TASK DESCRIPTION
From the data below, return each line in which the string "октября" is found.

Items from a dataset
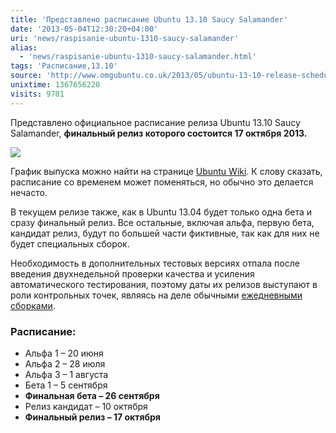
 ```yaml
---
title: 'Представлено расписание Ubuntu 13.10 Saucy Salamander'
date: '2013-05-04T12:30:20+04:00'
uri: 'news/raspisanie-ubuntu-1310-saucy-salamander'
alias: 
  - 'news/raspisanie-ubuntu-1310-saucy-salamander.html'
tags: 'Расписание,13.10'
source: 'http://www.omgubuntu.co.uk/2013/05/ubuntu-13-10-release-schedule'
unixtime: 1367656220
visits: 9701
---
```

Представлено официальное расписание релиза Ubuntu 13.10 Saucy Salamander, **финальный релиз которого состоится 17 октября 2013.**

[![](img/2013/05/04/12-00/184313244.jpg)](img/2013/05/04/12-00/184313244.jpg)

График выпуска можно найти на странице [Ubuntu Wiki](https://wiki.ubuntu.com/SaucySalamander/ReleaseSchedule). К слову сказать, расписание со временем может поменяться, но обычно это делается нечасто.

В текущем релизе также, как в Ubuntu 13.04 будет только одна бета и сразу финальный релиз. Все остальные, включая альфа, первую бета, кандидат релиз, будут по большей части фиктивные, так как для них не будет специальных сборок.

Необходимость в дополнительных тестовых версиях отпала после введения двухнедельной проверки качества и усиления автоматического тестирования, поэтому даты их релизов выступают в роли контрольных точек, являясь на деле обычными [ежедневными сборками](news/stali-dostupnyi-ezhednevnyie-sborki-ubuntu-1310).

### Расписание:

*   Альфа 1 – 20 июня
*   Альфа 2 – 28 июля
*   Альфа 3 – 1 августа
*   Бета 1 – 5 сентября
*   **Финальная бета – 26 сентября**
*   Релиз кандидат – 10 октября
*   **Финальный релиз – 17 октября**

PROBLEM SOLUTION
Представлено официальное расписание релиза Ubuntu 13.10 Saucy Salamander, **финальный релиз которого состоится 17 октября 2013.**
*   Релиз кандидат – 10 октября
*   **Финальный релиз – 17 октября**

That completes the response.